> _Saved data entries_
================

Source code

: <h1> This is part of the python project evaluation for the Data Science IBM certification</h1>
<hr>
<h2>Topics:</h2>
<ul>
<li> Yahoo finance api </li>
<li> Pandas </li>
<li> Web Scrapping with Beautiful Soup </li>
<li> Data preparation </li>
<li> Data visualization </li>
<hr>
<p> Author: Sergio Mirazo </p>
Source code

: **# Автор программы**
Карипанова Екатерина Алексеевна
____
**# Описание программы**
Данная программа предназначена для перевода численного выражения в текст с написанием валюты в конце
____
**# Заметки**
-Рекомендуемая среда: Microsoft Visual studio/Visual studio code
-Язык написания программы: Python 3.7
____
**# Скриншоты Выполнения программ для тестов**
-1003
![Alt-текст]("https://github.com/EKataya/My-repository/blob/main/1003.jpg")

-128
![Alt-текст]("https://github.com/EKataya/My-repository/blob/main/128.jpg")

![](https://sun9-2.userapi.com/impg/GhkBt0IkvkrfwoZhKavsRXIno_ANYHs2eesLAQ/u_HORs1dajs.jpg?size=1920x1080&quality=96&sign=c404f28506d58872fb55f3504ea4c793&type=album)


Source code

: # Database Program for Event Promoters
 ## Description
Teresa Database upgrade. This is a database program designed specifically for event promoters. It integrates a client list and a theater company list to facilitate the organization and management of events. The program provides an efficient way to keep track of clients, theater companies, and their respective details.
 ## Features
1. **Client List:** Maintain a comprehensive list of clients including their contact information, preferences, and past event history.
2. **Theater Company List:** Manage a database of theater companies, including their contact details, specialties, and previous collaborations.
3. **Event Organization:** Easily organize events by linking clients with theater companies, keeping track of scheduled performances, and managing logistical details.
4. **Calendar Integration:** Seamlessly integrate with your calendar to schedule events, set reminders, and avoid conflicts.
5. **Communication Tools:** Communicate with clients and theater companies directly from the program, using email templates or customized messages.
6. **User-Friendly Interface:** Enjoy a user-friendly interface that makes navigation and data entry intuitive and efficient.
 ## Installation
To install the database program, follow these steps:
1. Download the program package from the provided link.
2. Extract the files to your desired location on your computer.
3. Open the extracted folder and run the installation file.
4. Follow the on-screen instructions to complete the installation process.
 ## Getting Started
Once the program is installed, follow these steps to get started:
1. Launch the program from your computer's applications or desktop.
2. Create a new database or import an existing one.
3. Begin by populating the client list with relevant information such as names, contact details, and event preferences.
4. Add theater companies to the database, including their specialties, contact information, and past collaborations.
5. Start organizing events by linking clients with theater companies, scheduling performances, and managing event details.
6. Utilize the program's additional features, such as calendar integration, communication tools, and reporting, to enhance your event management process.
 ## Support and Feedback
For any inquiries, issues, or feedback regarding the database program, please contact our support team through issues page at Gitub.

================

> _Description of the task_
If a line in the entries contains the word "process", copy that line out.

> _Answer to this exercise_
4. Follow the on-screen instructions to complete the installation process.
6. Utilize the program's additional features, such as calendar integration, communication tools, and reporting, to enhance your event management process.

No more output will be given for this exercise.